Details about the output writing modules responsible for these methods can be found here.
In-memory Pandas knowledge graph
BioCypher provides a wrapper around the pandas.DataFrame
class to facilitate the creation of a knowledge graph in memory. This is useful for testing, small datasets, and for workflows that should remain purely in Python. Example usage:
from biocypher import BioCypher
bc = BioCypher()
# given lists of nodes and edges
bc.add(node_list)
bc.add(edge_list)
# show list of dataframes (one per node/edge type)
dfs = bc.to_df()
Details about the in-memory module responsible for these methods can be found here.

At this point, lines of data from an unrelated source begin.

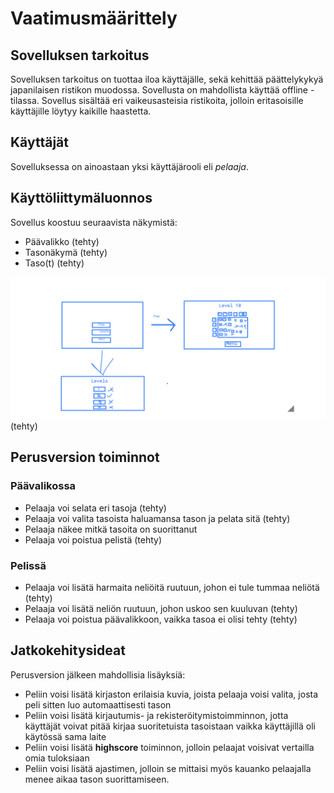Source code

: # Vaatimusmäärittely

## Sovelluksen tarkoitus

Sovelluksen tarkoitus on tuottaa iloa käyttäjälle, sekä kehittää päättelykykyä japanilaisen ristikon muodossa. Sovellusta on mahdollista käyttää offline - tilassa. Sovellus 
sisältää eri vaikeusasteisia ristikoita, jolloin eritasoisille käyttäjille löytyy kaikille haastetta.

## Käyttäjät

Sovelluksessa on ainoastaan yksi käyttäjärooli eli _pelaaja_. 

## Käyttöliittymäluonnos
Sovellus koostuu seuraavista näkymistä:
- Päävalikko (tehty)
- Tasonäkymä  (tehty)
- Taso(t)  (tehty)

![](./kuvat/paavalikko-tasot-taso.png) (tehty)

## Perusversion toiminnot

### Päävalikossa 

- Pelaaja voi selata eri tasoja (tehty)
- Pelaaja voi valita tasoista haluamansa tason ja pelata sitä (tehty)
- Pelaaja näkee mitkä tasoita on suorittanut
- Pelaaja voi poistua pelistä (tehty)

### Pelissä

- Pelaaja voi lisätä harmaita neliöitä ruutuun, johon ei tule tummaa neliötä  (tehty)
- Pelaaja voi lisätä neliön ruutuun, johon uskoo sen kuuluvan  (tehty)
- Pelaaja voi poistua päävalikkoon, vaikka tasoa ei olisi tehty  (tehty)


## Jatkokehitysideat

Perusversion jälkeen mahdollisia lisäyksiä:

- Peliin voisi lisätä kirjaston erilaisia kuvia, joista pelaaja voisi valita, josta peli sitten luo automaattisesti tason
- Peliin voisi lisätä kirjautumis- ja rekisteröitymistoimminnon, jotta käyttäjät voivat pitää kirjaa suoritetuista tasoistaan vaikka käyttäjillä oli käytössä sama laite
- Peliin voisi lisätä **highscore** toiminnon, jolloin pelaajat voisivat vertailla omia tuloksiaan
- Peliin voisi lisätä ajastimen, jolloin se mittaisi myös kauanko pelaajalla menee aikaa tason suorittamiseen.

Database creation and manipulation by Driver
BioCypher also provides a driver for each of the supported DBMSs. The driver can be used to create a database and to write nodes and edges to it, as well as allowing more subtle manipulation usually not encountered in creating a database from scratch as in the file-based workflow. This includes merging (creation of entities only if they don't exist) and deletion. For example:
from biocypher import BioCypher
bc = BioCypher()
# given lists of nodes and edges
bc.merge_nodes(node_set_1)
bc.merge_edges(edge_set_1)
bc.merge_nodes(node_set_2)
bc.merge_edges(edge_set_2)
Details about the connector module responsible for these methods can be found here.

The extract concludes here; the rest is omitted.